§ **EXERCISE DIRECTIONS**
Give back every record below in full and exactly, but without a single image.

§ **PROVIDED DATA**
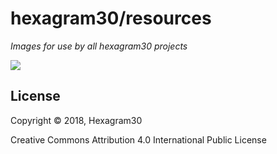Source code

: # hexagram30/resources

*Images for use by all hexagram30 projects*

[![][logo]][logo-large]


## License

Copyright © 2018, Hexagram30

Creative Commons Attribution 4.0 International Public License


<!-- Named page links below: /-->

[logo]: https://raw.githubusercontent.com/hexagram30/resources/master/branding/logo/h30-logo-1-long-with-text-x688.png
[logo-large]: https://raw.githubusercontent.com/hexagram30/resources/master/branding/logo/h30-logo-1-long-with-text-x3440.png
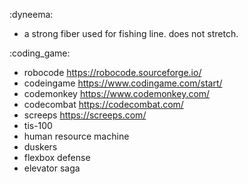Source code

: :dyneema:
- a strong fiber used for fishing line. does not stretch.

:coding_game:
- robocode https://robocode.sourceforge.io/
- codeingame https://www.codingame.com/start/
- codemonkey https://www.codemonkey.com/
- codecombat https://codecombat.com/
- screeps https://screeps.com/
- tis-100
- human resource machine
- duskers
- flexbox defense
- elevator saga
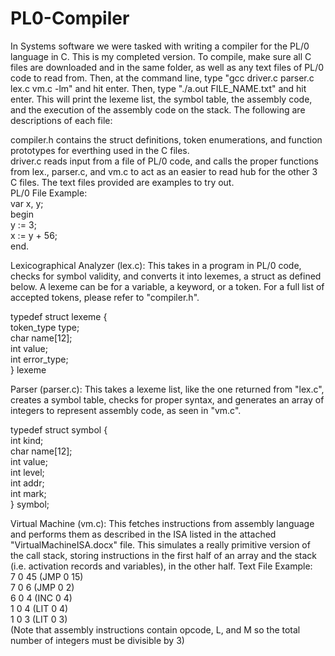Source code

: # PL0-Compiler
In Systems software we were tasked with writing a compiler for the PL/0 language in C. This is my completed version.
To compile, make sure all C files are downloaded and in the same folder, as well as any text files of PL/0 code to read from. Then, at the command line,
type "gcc driver.c parser.c lex.c vm.c -lm" and hit enter. Then, type "./a.out FILE_NAME.txt" and hit enter. This will print the lexeme list, the symbol table, the assembly code, and the execution of the assembly code on the stack. The following are descriptions of each file:

compiler.h contains the struct definitions, token enumerations, and function prototypes for everthing used in the C files.
<br />
driver.c reads input from a file of PL/0 code, and calls the proper functions from lex., parser.c, and vm.c to act as an easier to read hub for the other 3 C files. The text files provided are examples to try out. <br />
PL/0 File Example: <br />
var x, y; <br />
begin <br />
	y := 3; <br />
	x := y + 56; <br />
end. <br />

Lexicographical Analyzer (lex.c):
This takes in a program in PL/0 code, checks for symbol validity, and converts it into lexemes, a struct as defined below. A lexeme can be for a variable, a keyword, or a token. For a full list of accepted tokens, please refer to "compiler.h". <br />

typedef struct lexeme { <br />
	token_type type; <br />
	char name[12]; <br />
	int value; <br />
	int error_type; <br />
} lexeme <br />
		     
Parser (parser.c):
This takes a lexeme list, like the one returned from "lex.c", creates a symbol table, checks for proper syntax, and generates an array of integers to represent assembly code, as seen in "vm.c". <br />

typedef struct symbol { <br />
	int kind;<br />
	char name[12];<br />
	int value;<br />
	int level;<br />
	int addr;<br />
	int mark;<br />
} symbol;<br />

Virtual Machine (vm.c):
This fetches instructions from assembly language and performs them as described in the ISA listed in the attached "VirtualMachineISA.docx" file.
This simulates a really primitive version of the call stack, storing instructions in the first half of an array and the stack (i.e. activation records and variables), in the other half.
Text File Example: <br />
7 0 45 (JMP 0 15) <br />
7 0 6  (JMP 0 2) <br />
6 0 4  (INC 0 4) <br />
1 0 4  (LIT 0 4) <br />
1 0 3  (LIT 0 3) <br />
(Note that assembly instructions contain opcode, L, and M so the total number of integers must be divisible by 3)
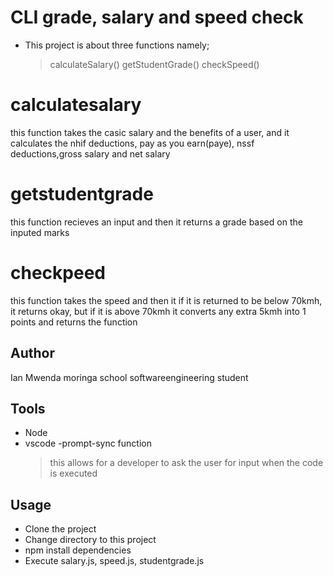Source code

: # CLI grade, salary and speed check
- This project is about three functions namely;
   >calculateSalary() 
   >getStudentGrade() 
   >checkSpeed()
   
# calculatesalary
this function takes the casic salary and the benefits of a user, and it calculates 
the nhif deductions, pay as you earn(paye), nssf deductions,gross salary and net salary
# getstudentgrade
this function recieves an input and then it returns a grade based on the inputed marks
# checkpeed
this function takes the speed and then it if it is returned to be below 70kmh, it returns okay, but if it is above 70kmh it converts any extra 5kmh into 1 points and returns the function
## Author
Ian Mwenda
moringa school softwareengineering student

## Tools
- Node
- vscode
-prompt-sync function
   > this allows for a developer to ask the user for input when the code is executed
## Usage 
- Clone the project
- Change directory to this project
- npm install dependencies
- Execute salary.js, speed.js, studentgrade.js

§ **EXPECTED OUTPUT**
Source code

: # hexagram30/resources

*Images for use by all hexagram30 projects*

[![][logo]][logo-large]


## License

Copyright © 2018, Hexagram30

Creative Commons Attribution 4.0 International Public License


<!-- Named page links below: /-->

[logo]: https://raw.githubusercontent.com/hexagram30/resources/master/branding/logo/h30-logo-1-long-with-text-x688.png
[logo-large]: https://raw.githubusercontent.com/hexagram30/resources/master/branding/logo/h30-logo-1-long-with-text-x3440.png
Source code

: :dyneema:
- a strong fiber used for fishing line. does not stretch.

:coding_game:
- robocode https://robocode.sourceforge.io/
- codeingame https://www.codingame.com/start/
- codemonkey https://www.codemonkey.com/
- codecombat https://codecombat.com/
- screeps https://screeps.com/
- tis-100
- human resource machine
- duskers
- flexbox defense
- elevator saga
Source code

: # PL0-Compiler
In Systems software we were tasked with writing a compiler for the PL/0 language in C. This is my completed version.
To compile, make sure all C files are downloaded and in the same folder, as well as any text files of PL/0 code to read from. Then, at the command line,
type "gcc driver.c parser.c lex.c vm.c -lm" and hit enter. Then, type "./a.out FILE_NAME.txt" and hit enter. This will print the lexeme list, the symbol table, the assembly code, and the execution of the assembly code on the stack. The following are descriptions of each file:

compiler.h contains the struct definitions, token enumerations, and function prototypes for everthing used in the C files.
<br />
driver.c reads input from a file of PL/0 code, and calls the proper functions from lex., parser.c, and vm.c to act as an easier to read hub for the other 3 C files. The text files provided are examples to try out. <br />
PL/0 File Example: <br />
var x, y; <br />
begin <br />
	y := 3; <br />
	x := y + 56; <br />
end. <br />

Lexicographical Analyzer (lex.c):
This takes in a program in PL/0 code, checks for symbol validity, and converts it into lexemes, a struct as defined below. A lexeme can be for a variable, a keyword, or a token. For a full list of accepted tokens, please refer to "compiler.h". <br />

typedef struct lexeme { <br />
	token_type type; <br />
	char name[12]; <br />
	int value; <br />
	int error_type; <br />
} lexeme <br />
		     
Parser (parser.c):
This takes a lexeme list, like the one returned from "lex.c", creates a symbol table, checks for proper syntax, and generates an array of integers to represent assembly code, as seen in "vm.c". <br />

typedef struct symbol { <br />
	int kind;<br />
	char name[12];<br />
	int value;<br />
	int level;<br />
	int addr;<br />
	int mark;<br />
} symbol;<br />

Virtual Machine (vm.c):
This fetches instructions from assembly language and performs them as described in the ISA listed in the attached "VirtualMachineISA.docx" file.
This simulates a really primitive version of the call stack, storing instructions in the first half of an array and the stack (i.e. activation records and variables), in the other half.
Text File Example: <br />
7 0 45 (JMP 0 15) <br />
7 0 6  (JMP 0 2) <br />
6 0 4  (INC 0 4) <br />
1 0 4  (LIT 0 4) <br />
1 0 3  (LIT 0 3) <br />
(Note that assembly instructions contain opcode, L, and M so the total number of integers must be divisible by 3)
Source code

: # CLI grade, salary and speed check
- This project is about three functions namely;
   >calculateSalary() 
   >getStudentGrade() 
   >checkSpeed()
   
# calculatesalary
this function takes the casic salary and the benefits of a user, and it calculates 
the nhif deductions, pay as you earn(paye), nssf deductions,gross salary and net salary
# getstudentgrade
this function recieves an input and then it returns a grade based on the inputed marks
# checkpeed
this function takes the speed and then it if it is returned to be below 70kmh, it returns okay, but if it is above 70kmh it converts any extra 5kmh into 1 points and returns the function
## Author
Ian Mwenda
moringa school softwareengineering student

## Tools
- Node
- vscode
-prompt-sync function
   > this allows for a developer to ask the user for input when the code is executed
## Usage 
- Clone the project
- Change directory to this project
- npm install dependencies
- Execute salary.js, speed.js, studentgrade.js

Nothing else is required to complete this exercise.